Ever since, however, Mendez’ family has been spared from much of the financial turmoil that has afflicted so many since before the official start of the recession in 2007 and into today.
Unemployment numbers for the first week in October hovered at levels similar to weeks past, leaving thousands to cope with a still bleak economic climate, while leaving little indication the economy will heal itself before college students begin embarking on careers of their own.
Approximately 404,000 unemployment applications were submitted for the week ending on Oct. 8, bringing the nation’s four week average to 408,000, according to an Associated Press article published in USA TODAY Thursday. The slight decrease in unemployment claims during the first week of October, however, does not signify an improving economy.
Unemployment claims must consistently grace below the 375,000 mark to indicate “sustainable job growth,” according to the article. In September, 103,000 jobs were added to the economy, though the additional jobs did little to budge the unemployment rate, which has stood stubbornly at 9.1 percent for the past three months.
Despite the less-than hospitable job outlook, Susie Flores, a senior public health major at SU, said the recession hasn’t affected her family and doesn’t believe a poor economy will hinder her job-finding efforts.
Flores said the public health sector, specifically, will likely always be in demand of healthcare providers, though job stability was not a factor that contributed to her decision to study health, she said.
“People are always going to be sick, unfortunately, so it’s just something that people will always need,” she said.
Michael Santaniello, a graduate student at SU studying entrepreneurship, capitalized on the down economy through joining in on a small business venture with friends in 2009.

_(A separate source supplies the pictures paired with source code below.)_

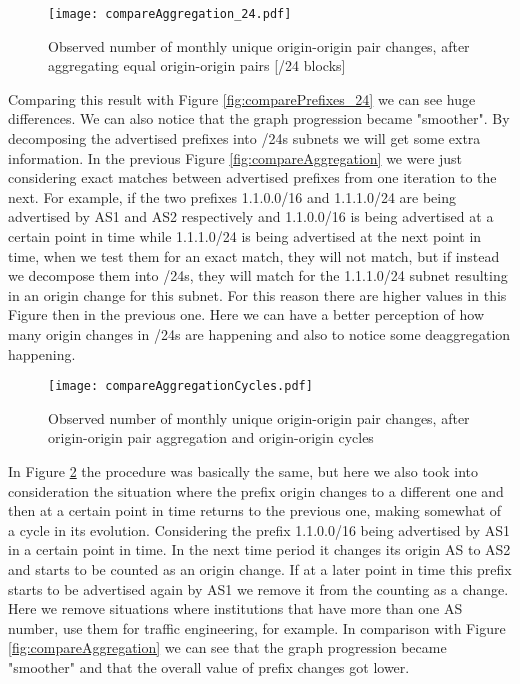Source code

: \documentclass[11pt,a4paper]{scrreprt}
\begin{document}
\begin{figure}[!h]
\centering
\texttt{[image: compareAggregation\_24.pdf]}
\caption{Observed number of monthly
unique origin-origin pair changes, after aggregating equal origin-origin pairs [/24 blocks]}
\label{fig:compareAggregation24}
\end{figure}



Comparing this result with Figure \ref{fig:comparePrefixes_24} we can see huge differences. We can also notice that the graph progression became "smoother". By decomposing the advertised prefixes into /24s subnets we will get some extra information. In the previous Figure \ref{fig:compareAggregation} we were just considering exact matches between advertised prefixes from one iteration to the next. For example, if the two prefixes 1.1.0.0/16 and 1.1.1.0/24 are being advertised by AS1 and AS2 respectively and 1.1.0.0/16 is being advertised at a certain point in time while 1.1.1.0/24 is being advertised at the next point in time, when we test them for an exact match, they will not match, but if instead we decompose them into /24s, they will match for the 1.1.1.0/24 subnet resulting in an origin change for this subnet. For this reason there are higher values in this Figure then in the previous one. Here we can have a better perception of how many origin changes in /24s are happening and also to notice some deaggregation happening.  



\begin{figure}[!h]
\centering
\texttt{[image: compareAggregationCycles.pdf]}
\caption{Observed number of monthly
unique origin-origin pair changes, after origin-origin pair aggregation and origin-origin cycles}
\label{fig:compareAggregationCycles}
\end{figure}

In Figure \ref{fig:compareAggregationCycles} the procedure was basically the same, but here we also took into consideration the situation where the prefix origin changes to a different one and then at a certain point in time returns to the previous one, making somewhat of a cycle in its evolution. Considering the prefix 1.1.0.0/16 being advertised by AS1 in a certain point in time. In the next time period it changes its origin AS to AS2 and starts to be counted as an origin change. If at a later point in time this prefix starts to be advertised again by AS1 we remove it from the counting as a change. Here we remove situations where institutions that have more than one AS number, use them for traffic engineering, for example.  In comparison with Figure \ref{fig:compareAggregation} we can see that the graph progression became "smoother" and that the overall value of prefix changes got lower.
\end{document}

The business, which produces back rests that can be used in space-limited areas such as dorm rooms to simulate the comfort of a couch, has fared well. Santaniello said while the poor economy has been rough on existing businesses, startup companies have more opportunities to grow as other businesses shut down.
Santaniello applied this logic to businesses in his hometown of Parsippany, NJ. Though he noticed more restaurants disappearing, he said new “restaurants are appearing just as fast.”

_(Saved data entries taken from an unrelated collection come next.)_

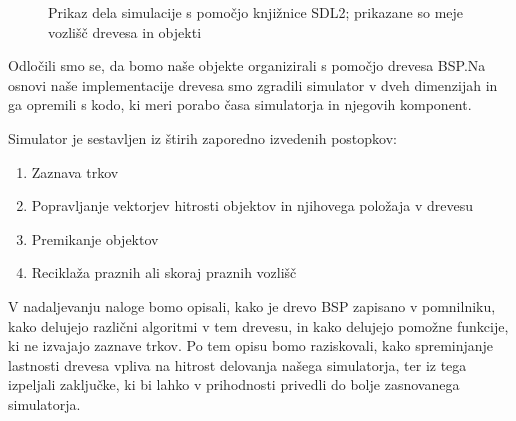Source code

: \documentclass[a4paper,12pt]{article}
\begin{document}
\begin{figure}
    \centering
    \caption{Prikaz dela simulacije s pomočjo knjižnice SDL2; prikazane so meje vozlišč drevesa in objekti}
\end{figure}



Odločili smo se, da bomo naše objekte organizirali s pomočjo drevesa BSP.\@ Na osnovi naše implementacije drevesa
smo zgradili simulator v dveh dimenzijah in ga opremili s kodo, ki meri porabo časa simulatorja in njegovih
komponent.

Simulator je sestavljen iz štirih zaporedno izvedenih postopkov:
\begin{enumerate}
    \item Zaznava trkov
    \item Popravljanje vektorjev hitrosti objektov in njihovega položaja v drevesu
    \item Premikanje objektov
    \item Reciklaža praznih ali skoraj praznih vozlišč
\end{enumerate}

V nadaljevanju naloge bomo opisali, kako je drevo BSP zapisano v pomnilniku, kako delujejo različni
algoritmi v tem drevesu, in kako delujejo pomožne funkcije, ki ne izvajajo zaznave trkov. Po tem opisu
bomo raziskovali, kako spreminjanje lastnosti drevesa vpliva na hitrost delovanja našega simulatorja,
ter iz tega izpeljali zaključke, ki bi lahko v prihodnosti privedli do bolje zasnovanega simulatorja.
\end{document}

Being a magazine journalism major coupled with the uncertain economic climate has made Joshua Dermer, an SU sophomore, apprehensive regarding his future.
Dermer said his family has been relatively untouched by the recession. He acknowledged, however, being financially supported by his mother, a rehabilitation counselor, and father, a retired politician and teacher, has made pursuing a degree in the struggling field of journalism, less worrisome.

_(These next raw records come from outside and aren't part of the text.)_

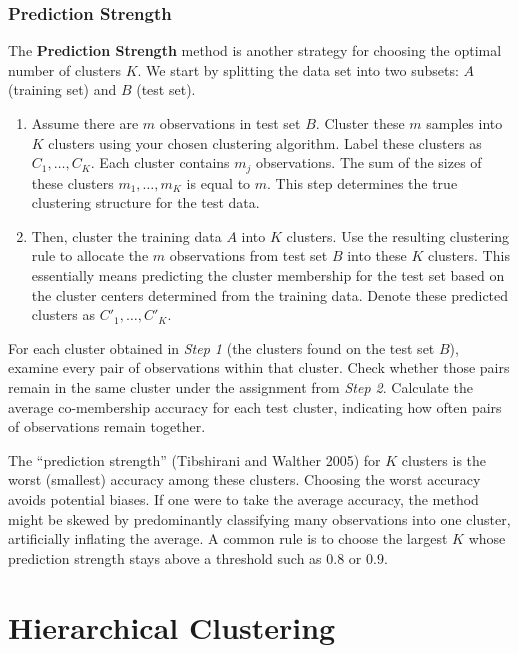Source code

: \documentclass[
]{book}
\begin{document}
\subsubsection*{Prediction Strength}\label{prediction-strength}

The \textbf{Prediction Strength} method is another strategy for choosing the optimal number of clusters \(K\). We start by splitting the data set into two subsets: \(A\) (training set) and \(B\) (test set).

\begin{enumerate}
\def\labelenumi{\arabic{enumi}.}
\item
  Assume there are \(m\) observations in test set \(B\). Cluster these \(m\) samples into \(K\) clusters using your chosen clustering algorithm. Label these clusters as \(C_1, \ldots, C_K\). Each cluster contains \(m_j\) observations. The sum of the sizes of these clusters \(m_1, \ldots, m_K\) is equal to \(m\). This step determines the true clustering structure for the test data.
\item
  Then, cluster the training data \(A\) into \(K\) clusters. Use the resulting clustering rule to allocate the \(m\) observations from test set \(B\) into these \(K\) clusters. This essentially means predicting the cluster membership for the test set based on the cluster centers determined from the training data. Denote these predicted clusters as \(C'_1, \ldots, C'_K\).
\end{enumerate}

For each cluster obtained in \emph{Step 1} (the clusters found on the test set \(B\)), examine every pair of observations within that cluster. Check whether those pairs remain in the same cluster under the assignment from \emph{Step 2}. Calculate the average co-membership accuracy for each test cluster, indicating how often pairs of observations remain together.

The ``prediction strength'' (Tibshirani and Walther 2005) for \(K\) clusters is the worst (smallest) accuracy among these clusters. Choosing the worst accuracy avoids potential biases. If one were to take the average accuracy, the method might be skewed by predominantly classifying many observations into one cluster, artificially inflating the average. A common rule is to choose the largest \(K\) whose prediction strength stays above a threshold such as \(0.8\) or \(0.9\).

\section{Hierarchical Clustering}\label{hierarchical-clustering}
\end{document}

“When you have the money and you don’t have to worry, you can do, individually, what you’re interested in,” he said.
Alana Adler, a junior at SU, said being a tuition-paying student has brought the effects of the economy to the forefront. Adler’s father works as a developer — a business that is difficult to sustain during troubled economic times. Adler works in order raise money for day-to-day expenses such as food and books, because she doesn’t want to ask her parents, who are paying for tuition, for the money.
Adler said: “I work for money for myself, and I never used to have to do that before.”